И море, и Гомер – все движется любовью.
Кого же слушать мне? И вот Гомер молчит.
И море черное, витийствуя, шумит
И с тяжким грохотом подходит к изголовью.
 
О. Мандельштам

Строфа-I
Бей рабов, спасай Итаку!

   Говорят, была у Сатира Аркадского волшебная раковина. Дунешь на гору – ужаснутся камни, вниз сбегут. Дунешь на море – ужаснутся волны, прочь отхлынут. Дунешь на небо – ужаснутся облака, кинутся врассыпную, а следом ветра-свистоплясы, а следом Гелиос-Всевидец, теряя на бегу лучи-сполохи.
   Так вот, один итакийский козленок – почти взрослый, можно сказать даже, совсем козел – орал куда ужасней.
 
   – Ры-жий! Ры-жий!
   – Ря-бой! Ря-бой!
   Мнения разделились.
   И над всем этим гвалтом – истошное «М-ме! ммм-ммеее! ммме-е-еррзавцы!..»
   Даже сейчас, едва вспомню: дрожь по телу… я вернулся.
 
   Второй козел – совсем козел безо всяких «почти» и «можно сказать» – молчал, как мятежник-титан под Зевесовым перуном.

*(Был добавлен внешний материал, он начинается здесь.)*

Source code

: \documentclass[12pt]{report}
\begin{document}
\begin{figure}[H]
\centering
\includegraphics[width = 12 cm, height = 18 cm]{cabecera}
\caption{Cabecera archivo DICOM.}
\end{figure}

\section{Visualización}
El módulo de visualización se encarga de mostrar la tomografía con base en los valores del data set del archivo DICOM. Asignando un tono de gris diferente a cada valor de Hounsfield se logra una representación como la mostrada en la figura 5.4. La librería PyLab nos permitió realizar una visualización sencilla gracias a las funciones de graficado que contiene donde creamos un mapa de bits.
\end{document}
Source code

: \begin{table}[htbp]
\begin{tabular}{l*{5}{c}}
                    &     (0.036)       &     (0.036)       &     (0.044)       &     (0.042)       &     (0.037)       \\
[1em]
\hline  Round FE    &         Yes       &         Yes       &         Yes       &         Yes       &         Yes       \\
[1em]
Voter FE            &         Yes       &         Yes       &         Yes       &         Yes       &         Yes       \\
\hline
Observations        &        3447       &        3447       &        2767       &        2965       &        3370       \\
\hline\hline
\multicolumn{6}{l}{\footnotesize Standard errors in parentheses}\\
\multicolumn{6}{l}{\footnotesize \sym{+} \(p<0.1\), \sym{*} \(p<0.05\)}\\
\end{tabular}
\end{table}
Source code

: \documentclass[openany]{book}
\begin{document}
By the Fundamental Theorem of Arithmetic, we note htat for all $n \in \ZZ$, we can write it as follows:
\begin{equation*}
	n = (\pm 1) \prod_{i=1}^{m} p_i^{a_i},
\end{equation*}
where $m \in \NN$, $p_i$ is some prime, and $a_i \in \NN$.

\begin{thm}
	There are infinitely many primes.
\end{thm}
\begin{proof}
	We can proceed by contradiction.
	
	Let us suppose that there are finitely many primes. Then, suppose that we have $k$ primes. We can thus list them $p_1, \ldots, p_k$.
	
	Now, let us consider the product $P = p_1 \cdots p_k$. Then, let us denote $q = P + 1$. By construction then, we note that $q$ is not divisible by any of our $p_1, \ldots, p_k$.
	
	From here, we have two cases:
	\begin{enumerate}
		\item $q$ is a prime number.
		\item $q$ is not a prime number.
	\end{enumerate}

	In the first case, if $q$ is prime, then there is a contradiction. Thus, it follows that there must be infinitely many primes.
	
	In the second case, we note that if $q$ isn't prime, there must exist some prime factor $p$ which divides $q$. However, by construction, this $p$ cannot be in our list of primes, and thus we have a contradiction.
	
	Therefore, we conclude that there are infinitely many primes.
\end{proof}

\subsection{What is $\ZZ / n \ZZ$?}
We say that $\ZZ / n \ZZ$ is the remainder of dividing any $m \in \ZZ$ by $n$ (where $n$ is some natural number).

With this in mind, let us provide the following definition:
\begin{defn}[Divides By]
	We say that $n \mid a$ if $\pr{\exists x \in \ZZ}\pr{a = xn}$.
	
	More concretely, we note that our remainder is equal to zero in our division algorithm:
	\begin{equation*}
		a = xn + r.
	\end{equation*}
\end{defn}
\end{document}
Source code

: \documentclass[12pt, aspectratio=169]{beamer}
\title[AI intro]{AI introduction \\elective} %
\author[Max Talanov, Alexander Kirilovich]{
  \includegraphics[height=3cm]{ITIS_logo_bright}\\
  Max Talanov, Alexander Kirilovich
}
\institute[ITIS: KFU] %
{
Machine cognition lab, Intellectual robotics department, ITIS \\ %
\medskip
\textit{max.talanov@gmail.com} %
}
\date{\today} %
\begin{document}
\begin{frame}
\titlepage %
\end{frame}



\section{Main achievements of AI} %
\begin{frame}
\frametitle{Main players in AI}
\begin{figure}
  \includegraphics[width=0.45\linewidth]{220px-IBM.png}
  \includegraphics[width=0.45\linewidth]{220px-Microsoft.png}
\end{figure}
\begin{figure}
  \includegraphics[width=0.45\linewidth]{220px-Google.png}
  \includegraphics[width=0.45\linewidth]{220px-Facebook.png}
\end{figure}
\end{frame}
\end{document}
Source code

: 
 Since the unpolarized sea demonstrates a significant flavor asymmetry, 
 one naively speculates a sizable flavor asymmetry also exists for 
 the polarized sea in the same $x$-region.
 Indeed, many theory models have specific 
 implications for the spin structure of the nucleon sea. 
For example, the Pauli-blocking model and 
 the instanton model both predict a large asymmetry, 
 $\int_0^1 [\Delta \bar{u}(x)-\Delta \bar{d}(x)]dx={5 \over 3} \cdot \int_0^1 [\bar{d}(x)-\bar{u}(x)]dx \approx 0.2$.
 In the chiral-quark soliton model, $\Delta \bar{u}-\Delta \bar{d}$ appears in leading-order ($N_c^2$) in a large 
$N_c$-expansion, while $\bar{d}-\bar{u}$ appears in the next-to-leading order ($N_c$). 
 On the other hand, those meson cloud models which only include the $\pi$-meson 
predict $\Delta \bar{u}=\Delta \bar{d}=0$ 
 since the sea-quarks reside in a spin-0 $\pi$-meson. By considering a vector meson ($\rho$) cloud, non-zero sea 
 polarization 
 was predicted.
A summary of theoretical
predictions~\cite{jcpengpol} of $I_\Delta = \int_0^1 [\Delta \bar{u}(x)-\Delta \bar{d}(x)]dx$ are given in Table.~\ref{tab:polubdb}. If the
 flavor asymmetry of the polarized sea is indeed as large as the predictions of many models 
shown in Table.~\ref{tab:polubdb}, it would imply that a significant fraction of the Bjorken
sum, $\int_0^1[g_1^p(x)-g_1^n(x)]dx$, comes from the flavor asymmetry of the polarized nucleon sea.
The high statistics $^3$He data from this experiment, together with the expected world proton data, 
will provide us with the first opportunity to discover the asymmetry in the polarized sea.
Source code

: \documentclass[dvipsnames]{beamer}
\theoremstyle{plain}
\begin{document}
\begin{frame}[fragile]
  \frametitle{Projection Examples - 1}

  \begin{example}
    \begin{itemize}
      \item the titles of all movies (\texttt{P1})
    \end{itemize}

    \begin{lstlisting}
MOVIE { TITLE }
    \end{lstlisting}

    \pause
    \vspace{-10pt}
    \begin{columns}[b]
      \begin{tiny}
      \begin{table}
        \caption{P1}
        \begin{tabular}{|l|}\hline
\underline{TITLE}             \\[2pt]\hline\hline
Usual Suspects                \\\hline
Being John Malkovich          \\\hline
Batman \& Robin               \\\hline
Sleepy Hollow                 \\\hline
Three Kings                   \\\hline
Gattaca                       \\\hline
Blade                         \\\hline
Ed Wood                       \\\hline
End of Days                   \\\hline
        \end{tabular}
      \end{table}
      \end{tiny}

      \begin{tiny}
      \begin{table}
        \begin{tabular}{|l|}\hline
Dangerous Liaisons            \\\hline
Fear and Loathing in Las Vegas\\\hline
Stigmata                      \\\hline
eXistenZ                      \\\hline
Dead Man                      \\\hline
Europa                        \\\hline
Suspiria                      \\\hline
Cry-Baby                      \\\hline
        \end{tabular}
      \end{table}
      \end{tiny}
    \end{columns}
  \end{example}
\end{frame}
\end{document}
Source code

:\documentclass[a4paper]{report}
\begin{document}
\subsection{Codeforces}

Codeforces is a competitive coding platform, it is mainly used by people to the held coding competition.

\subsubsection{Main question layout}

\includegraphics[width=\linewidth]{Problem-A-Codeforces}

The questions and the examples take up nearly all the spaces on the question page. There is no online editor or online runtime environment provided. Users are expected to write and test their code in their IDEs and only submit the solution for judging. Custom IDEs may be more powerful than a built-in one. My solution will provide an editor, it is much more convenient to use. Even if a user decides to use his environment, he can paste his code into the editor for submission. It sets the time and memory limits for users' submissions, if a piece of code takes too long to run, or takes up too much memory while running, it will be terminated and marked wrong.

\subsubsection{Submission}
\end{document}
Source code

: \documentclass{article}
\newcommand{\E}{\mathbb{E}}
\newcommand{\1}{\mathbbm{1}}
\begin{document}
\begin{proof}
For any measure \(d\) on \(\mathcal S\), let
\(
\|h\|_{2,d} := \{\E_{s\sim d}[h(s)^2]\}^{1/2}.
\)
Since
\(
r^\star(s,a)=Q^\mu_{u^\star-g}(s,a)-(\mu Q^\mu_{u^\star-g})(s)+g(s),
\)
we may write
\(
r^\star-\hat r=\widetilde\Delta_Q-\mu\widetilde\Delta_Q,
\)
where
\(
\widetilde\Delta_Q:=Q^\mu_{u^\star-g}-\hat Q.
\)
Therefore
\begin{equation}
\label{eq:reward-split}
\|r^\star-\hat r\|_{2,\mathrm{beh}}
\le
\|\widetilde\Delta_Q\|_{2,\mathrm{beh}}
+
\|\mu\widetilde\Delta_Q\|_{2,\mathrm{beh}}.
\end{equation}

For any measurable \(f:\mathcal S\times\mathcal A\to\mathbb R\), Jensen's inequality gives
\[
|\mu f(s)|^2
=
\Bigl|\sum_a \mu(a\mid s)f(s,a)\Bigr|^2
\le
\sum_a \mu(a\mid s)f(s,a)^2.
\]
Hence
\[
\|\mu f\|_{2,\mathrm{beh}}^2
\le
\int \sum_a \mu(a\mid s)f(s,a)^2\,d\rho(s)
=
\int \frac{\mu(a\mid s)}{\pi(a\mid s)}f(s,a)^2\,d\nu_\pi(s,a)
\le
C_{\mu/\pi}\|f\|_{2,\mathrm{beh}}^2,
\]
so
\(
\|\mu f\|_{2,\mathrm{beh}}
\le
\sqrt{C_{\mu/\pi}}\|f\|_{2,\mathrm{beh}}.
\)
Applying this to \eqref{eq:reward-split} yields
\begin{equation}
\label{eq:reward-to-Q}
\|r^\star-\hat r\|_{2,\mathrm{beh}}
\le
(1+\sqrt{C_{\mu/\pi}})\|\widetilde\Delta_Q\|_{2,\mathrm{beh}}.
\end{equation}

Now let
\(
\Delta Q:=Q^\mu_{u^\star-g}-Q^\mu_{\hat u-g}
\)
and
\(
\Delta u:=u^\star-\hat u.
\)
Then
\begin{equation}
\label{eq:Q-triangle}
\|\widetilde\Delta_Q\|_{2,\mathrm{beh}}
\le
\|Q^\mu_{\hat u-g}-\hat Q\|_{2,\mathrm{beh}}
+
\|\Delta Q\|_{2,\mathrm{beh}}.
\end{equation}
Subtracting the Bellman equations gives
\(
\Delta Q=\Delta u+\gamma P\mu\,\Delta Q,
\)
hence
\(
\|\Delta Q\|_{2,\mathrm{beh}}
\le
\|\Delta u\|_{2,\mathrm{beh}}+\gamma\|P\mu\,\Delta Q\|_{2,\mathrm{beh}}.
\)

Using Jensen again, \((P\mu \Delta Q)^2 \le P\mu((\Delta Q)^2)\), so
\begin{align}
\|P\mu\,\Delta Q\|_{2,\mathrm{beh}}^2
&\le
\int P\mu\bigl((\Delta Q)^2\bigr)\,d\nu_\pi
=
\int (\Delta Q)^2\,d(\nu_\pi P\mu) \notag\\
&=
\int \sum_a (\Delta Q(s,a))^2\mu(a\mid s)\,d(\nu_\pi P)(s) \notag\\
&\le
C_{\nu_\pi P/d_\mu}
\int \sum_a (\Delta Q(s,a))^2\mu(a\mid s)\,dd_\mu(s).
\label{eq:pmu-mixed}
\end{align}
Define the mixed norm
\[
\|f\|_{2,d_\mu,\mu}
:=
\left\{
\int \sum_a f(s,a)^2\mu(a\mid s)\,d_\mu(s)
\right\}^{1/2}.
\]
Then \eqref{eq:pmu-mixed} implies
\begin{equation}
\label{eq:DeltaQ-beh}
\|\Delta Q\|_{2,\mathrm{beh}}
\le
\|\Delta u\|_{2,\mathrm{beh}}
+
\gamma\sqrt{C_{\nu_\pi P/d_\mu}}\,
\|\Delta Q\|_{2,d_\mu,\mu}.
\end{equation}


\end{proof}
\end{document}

Онемел; закусил бороду, полагая происходящее особым козлиным кошмаром, которому рано или поздно придется развеяться.
   Ничуть не бывало.
   – Рябой! жми!
   – Ры-жий! держись, басиленок!!!
   На бревне, перекинутом через ручей, раскорякой топтались двое чудовищ. Ну посудите сами: можно ли назвать людьми тех, кто взял сыромятные ремни да и прикрутил себе на спину по живому козлу?! Бедные животные простирали копыта к небесам, моля о пощаде, дергались, мотали рогатыми головами, а подлым мучителям хоть бы что!
   В придачу еще и на бревно взгромоздились…
   Вот одно чудовище – только и видно за рогами-космами, что ослепительно-рыжее! – присело еще ниже, едва ли не вцепившись босыми пальцами ног в кору. Потянулось лапой, достало, ухватило всей пятерней лодыжку соперника. На себя… еще…
   Фигушки!
   С тем же успехом можно было двигать Олимп.
   Зато соперник, повыше вскинув своего козла, прихватил ладонью затылок рыжего чудовища. Надавил вниз и на себя.
   Гиблое дело.
   Брось, не срамись!
   …Пошли руки навстречу друг другу.
   Заиграли, заплясали. Убрать, прихватить, дернуть; дернуть, убрать, прихватить. Шустрей, пальцы! ловчей, плечи! не выдайте, локти! О коленках и речи нет: подломится невпопад – лететь брызгам радугой, божьей вестницей!
   – Ры-жий! ры-жий!
   – Мм-м-ме!
   – Ааааааааах!
   Сдернули рыжего. Увлекся. Припал коварный враг к бревну, подвела врага хромая нога; тут бы ему и конец, да вместо конца начало случилось. Долго объяснять, откуда что – короче, лети, друг-рыжий, в ручей.
   Скучно рыжему самому лететь.
   Обидно.
 
   – Бей рабов!!!
 
   И когда он пере-из-под-вывернулся?! когда вражьи щиколотки ухватить успел? – а, какая теперь разница… пальцы-крючья, мозоли из черной бронзы кованы, под ногтями белым-бело, хоть Гефестовыми клещами разжимай!..
   Брызги – до неба.
   Воплей – хоть оглохни.
   Козлы… все.
   – А на Большой Земле иначе… – с завистью протянул Одиссей, когда косматые жертвы были отвязаны и с кличем «Мм-мме-ммеееесть!» удрали к стаду. – Благородно; красиво. Дядя Алким говорит, там наследники в палестру ходят… в гимнасий!.. на колесницах!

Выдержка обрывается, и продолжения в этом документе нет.